Não foi fácil se firmar na profissão. Ele começou registrando casamentos e formaturas. Arlita trabalhava como assistente, segurava os cabos de iluminação. Mais tarde, conseguiu participar de uma oficina de filmagem na TV Globo e começou a ser chamado para fazer bicos como câmera de novelas. Também fazia pequenos trabalhos para produtoras, registrava eventos promocionais. Num deles, conheceu um diretor da TV Bandeirantes. Graças a ele, conseguiu seu primeiro emprego de cinegrafista com carteira assinada. Santiago começou trabalhando como câmera de estúdio nos programas de auditório da Band. Em pouco tempo, foi transferido para a reportagem. "Sempre foi sua paixão. Ele dizia que queria mostrar o mundo para as pessoas", diz Arlita.
Os dois se conheceram quando Santiago ainda servia no Exército. Ele era um garoto de 19 anos, Arlita já tinha 35, era divorciada e mãe de três filhos. A diferença de idade não atrapalhou. Santiago se dizia apaixonado e começaram a namorar. Logo tiveram uma filha, Vanessa, hoje com 29 anos e também jornalista. Santiago e Arlita moravam no bairro do Leme, onde Arlita tinha uma creche. Também tinham uma casa na Praia de Itaipuaçu, região metropolitana do Rio, para onde iam todos os fins de semana e feriados. Mantinham uma rotina trivial, cuidavam do jardim e do quintal.

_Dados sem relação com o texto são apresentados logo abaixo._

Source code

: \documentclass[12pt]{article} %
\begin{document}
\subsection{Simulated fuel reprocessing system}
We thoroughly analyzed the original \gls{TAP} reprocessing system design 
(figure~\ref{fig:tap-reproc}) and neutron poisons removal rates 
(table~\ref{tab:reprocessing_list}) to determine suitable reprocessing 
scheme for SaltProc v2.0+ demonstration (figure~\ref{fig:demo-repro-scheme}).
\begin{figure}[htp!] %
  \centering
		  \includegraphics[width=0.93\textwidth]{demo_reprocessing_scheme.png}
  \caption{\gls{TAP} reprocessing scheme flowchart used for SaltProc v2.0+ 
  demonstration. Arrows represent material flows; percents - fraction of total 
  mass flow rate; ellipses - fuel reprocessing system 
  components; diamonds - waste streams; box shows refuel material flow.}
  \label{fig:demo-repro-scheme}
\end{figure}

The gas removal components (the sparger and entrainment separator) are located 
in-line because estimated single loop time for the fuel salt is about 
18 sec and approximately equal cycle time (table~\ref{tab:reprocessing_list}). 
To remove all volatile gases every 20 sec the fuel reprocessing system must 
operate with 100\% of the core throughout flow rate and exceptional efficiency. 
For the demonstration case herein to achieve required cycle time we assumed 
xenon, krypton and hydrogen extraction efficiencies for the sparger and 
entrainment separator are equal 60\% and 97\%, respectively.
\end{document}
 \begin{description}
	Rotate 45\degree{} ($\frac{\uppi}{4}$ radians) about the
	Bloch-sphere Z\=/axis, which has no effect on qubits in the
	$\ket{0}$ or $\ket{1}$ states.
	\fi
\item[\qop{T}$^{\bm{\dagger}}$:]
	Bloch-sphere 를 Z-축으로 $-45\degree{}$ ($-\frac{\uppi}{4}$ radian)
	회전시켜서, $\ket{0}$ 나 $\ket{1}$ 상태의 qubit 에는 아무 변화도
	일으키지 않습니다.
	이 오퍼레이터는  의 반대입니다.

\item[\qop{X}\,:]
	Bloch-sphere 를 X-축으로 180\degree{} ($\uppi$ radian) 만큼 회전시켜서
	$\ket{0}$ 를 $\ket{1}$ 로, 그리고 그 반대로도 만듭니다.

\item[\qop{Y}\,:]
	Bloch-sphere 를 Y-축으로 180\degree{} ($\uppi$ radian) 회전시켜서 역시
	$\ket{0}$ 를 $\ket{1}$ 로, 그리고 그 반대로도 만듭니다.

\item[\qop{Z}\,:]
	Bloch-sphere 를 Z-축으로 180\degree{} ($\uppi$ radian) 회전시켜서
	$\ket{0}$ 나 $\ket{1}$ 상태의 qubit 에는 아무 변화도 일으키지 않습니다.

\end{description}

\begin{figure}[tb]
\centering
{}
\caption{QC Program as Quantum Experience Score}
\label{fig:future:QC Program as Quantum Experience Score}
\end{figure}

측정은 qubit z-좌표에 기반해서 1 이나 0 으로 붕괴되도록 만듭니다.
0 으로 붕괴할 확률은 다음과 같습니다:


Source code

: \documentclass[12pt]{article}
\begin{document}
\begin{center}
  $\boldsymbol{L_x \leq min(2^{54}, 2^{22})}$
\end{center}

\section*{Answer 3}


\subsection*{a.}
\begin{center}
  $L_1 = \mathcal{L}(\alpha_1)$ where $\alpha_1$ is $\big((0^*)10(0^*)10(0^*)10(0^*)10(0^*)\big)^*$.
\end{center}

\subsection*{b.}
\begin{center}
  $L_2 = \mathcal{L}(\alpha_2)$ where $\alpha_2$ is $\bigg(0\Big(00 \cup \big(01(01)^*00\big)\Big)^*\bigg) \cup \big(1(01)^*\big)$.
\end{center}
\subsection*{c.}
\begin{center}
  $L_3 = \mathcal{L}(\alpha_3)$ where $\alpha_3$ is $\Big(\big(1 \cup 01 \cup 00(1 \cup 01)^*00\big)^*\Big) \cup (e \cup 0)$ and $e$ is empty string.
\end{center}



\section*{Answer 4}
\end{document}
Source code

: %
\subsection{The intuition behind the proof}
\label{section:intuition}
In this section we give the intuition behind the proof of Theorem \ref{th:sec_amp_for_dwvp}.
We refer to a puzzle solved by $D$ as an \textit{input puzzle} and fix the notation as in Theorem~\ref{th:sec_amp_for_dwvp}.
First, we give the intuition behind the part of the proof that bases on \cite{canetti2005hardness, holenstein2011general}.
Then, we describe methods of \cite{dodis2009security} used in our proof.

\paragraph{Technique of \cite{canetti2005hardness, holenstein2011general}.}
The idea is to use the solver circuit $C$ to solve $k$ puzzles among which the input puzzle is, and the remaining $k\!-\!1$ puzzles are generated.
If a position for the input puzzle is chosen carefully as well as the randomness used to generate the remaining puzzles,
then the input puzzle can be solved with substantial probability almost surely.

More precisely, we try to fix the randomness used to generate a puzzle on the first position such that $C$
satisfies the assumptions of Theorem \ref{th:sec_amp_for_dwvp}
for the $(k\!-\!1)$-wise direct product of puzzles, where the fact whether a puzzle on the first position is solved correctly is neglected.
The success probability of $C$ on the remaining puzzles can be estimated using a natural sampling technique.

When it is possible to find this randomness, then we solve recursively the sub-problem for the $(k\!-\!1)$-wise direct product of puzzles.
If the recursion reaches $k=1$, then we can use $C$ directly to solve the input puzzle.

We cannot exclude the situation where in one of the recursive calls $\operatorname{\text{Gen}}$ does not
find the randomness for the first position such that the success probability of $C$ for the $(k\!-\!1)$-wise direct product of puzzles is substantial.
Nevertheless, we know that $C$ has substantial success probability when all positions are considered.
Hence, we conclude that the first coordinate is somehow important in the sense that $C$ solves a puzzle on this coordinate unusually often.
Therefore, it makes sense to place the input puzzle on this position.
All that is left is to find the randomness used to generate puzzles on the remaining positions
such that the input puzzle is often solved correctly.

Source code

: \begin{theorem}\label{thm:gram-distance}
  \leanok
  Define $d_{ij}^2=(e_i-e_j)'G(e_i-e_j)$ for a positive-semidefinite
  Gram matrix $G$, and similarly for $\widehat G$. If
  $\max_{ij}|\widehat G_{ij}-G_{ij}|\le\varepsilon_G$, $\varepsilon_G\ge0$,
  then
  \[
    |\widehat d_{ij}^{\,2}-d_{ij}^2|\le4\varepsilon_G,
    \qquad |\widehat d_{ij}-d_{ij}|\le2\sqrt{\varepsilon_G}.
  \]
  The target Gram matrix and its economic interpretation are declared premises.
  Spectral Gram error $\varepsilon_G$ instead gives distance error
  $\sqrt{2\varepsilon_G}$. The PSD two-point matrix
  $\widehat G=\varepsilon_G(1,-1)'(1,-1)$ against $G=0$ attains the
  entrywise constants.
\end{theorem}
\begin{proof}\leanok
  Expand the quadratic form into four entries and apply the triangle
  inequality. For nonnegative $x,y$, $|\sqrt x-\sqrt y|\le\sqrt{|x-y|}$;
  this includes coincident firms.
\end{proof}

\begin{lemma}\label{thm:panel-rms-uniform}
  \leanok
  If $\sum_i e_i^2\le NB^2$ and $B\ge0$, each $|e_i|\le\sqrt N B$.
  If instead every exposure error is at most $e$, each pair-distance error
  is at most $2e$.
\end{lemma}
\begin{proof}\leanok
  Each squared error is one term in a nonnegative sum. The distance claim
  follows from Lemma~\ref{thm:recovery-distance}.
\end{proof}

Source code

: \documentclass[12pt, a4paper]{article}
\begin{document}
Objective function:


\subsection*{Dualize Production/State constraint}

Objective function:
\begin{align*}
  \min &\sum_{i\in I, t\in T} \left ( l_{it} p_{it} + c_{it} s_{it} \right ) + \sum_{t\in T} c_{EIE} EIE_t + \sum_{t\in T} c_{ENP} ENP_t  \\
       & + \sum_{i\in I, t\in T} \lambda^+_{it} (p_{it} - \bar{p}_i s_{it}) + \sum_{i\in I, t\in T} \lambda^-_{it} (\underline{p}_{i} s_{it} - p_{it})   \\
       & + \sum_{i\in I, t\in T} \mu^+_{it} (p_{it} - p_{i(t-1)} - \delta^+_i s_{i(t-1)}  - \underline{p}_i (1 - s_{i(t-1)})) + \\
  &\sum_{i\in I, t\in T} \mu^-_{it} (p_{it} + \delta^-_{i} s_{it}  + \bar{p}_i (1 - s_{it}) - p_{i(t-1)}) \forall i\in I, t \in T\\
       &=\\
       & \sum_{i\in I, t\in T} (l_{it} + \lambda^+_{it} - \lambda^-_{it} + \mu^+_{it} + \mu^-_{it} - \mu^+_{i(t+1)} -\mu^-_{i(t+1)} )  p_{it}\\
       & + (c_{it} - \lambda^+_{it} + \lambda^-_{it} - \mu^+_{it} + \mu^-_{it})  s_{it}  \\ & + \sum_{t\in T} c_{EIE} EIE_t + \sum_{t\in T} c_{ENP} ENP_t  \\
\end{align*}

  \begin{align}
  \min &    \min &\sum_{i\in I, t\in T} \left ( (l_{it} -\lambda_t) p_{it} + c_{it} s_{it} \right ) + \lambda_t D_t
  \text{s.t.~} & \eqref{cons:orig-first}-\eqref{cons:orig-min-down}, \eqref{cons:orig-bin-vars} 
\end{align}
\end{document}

Em dez anos como cinegrafista, Santiago participou de inúmeras coberturas. Registrou tragédias como a catástrofe na região serrana do Rio, em 2011. Na cobertura, saiu sem bagagem e passou duas semanas inteiras em Teresópolis. Teve de comprar roupas na cidade para se trocar. Ganhou dois prêmios por mostrar as mazelas do transporte público carioca - tema do protesto daquela quinta-feira fatídica. Acompanhava também operações policiais nos morros do Rio. "Ele dizia que gostava do factual, de tiro, porrada e bomba", diz a repórter Camila Grecco, de 36 anos, sua colega na Band. "Mas era um dos câmeras mais cuidadosos nesse tipo de situação. Só entrava numa favela se tivesse certeza de que todos estavam seguros."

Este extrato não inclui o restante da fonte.